- PROBLEM: Exactly as they appear, output all of the records. Skip any images.

(Collected data entries)
====
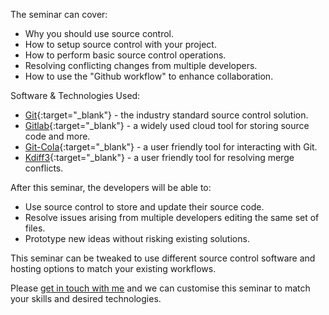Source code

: The seminar can cover:

* Why you should use source control.
* How to setup source control with your project.
* How to perform basic source control operations.
* Resolving conflicting changes from multiple developers.
* How to use the "Github workflow" to enhance collaboration.

Software & Technologies Used:
 * [Git](https://git-scm.com/){:target="_blank"} - the industry standard source control solution.
 * [Gitlab](https://about.gitlab.com/){:target="_blank"} - a widely used cloud tool for storing source code and more.
 * [Git-Cola](https://git-cola.github.io/){:target="_blank"} - a user friendly tool for interacting with Git.
 * [Kdiff3](https://kdiff3.sourceforge.net/){:target="_blank"} - a user friendly tool for resolving merge conflicts.

After this seminar, the developers will be able to:

* Use source control to store and update their source code.
* Resolve issues arising from multiple developers editing the same set of files.
* Prototype new ideas without risking existing solutions.

This seminar can be tweaked to use different source control software and hosting options to match your existing workflows.

Please [get in touch with me](mailto:hi@tkiley.co.uk) and we can customise this seminar to match your skills and desired technologies.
====
- OUTPUT BELOW:
Source code

: The seminar can cover:

* Why you should use source control.
* How to setup source control with your project.
* How to perform basic source control operations.
* Resolving conflicting changes from multiple developers.
* How to use the "Github workflow" to enhance collaboration.

Software & Technologies Used:
 * [Git](https://git-scm.com/){:target="_blank"} - the industry standard source control solution.
 * [Gitlab](https://about.gitlab.com/){:target="_blank"} - a widely used cloud tool for storing source code and more.
 * [Git-Cola](https://git-cola.github.io/){:target="_blank"} - a user friendly tool for interacting with Git.
 * [Kdiff3](https://kdiff3.sourceforge.net/){:target="_blank"} - a user friendly tool for resolving merge conflicts.

After this seminar, the developers will be able to:

* Use source control to store and update their source code.
* Resolve issues arising from multiple developers editing the same set of files.
* Prototype new ideas without risking existing solutions.

This seminar can be tweaked to use different source control software and hosting options to match your existing workflows.

Please [get in touch with me](mailto:hi@tkiley.co.uk) and we can customise this seminar to match your skills and desired technologies.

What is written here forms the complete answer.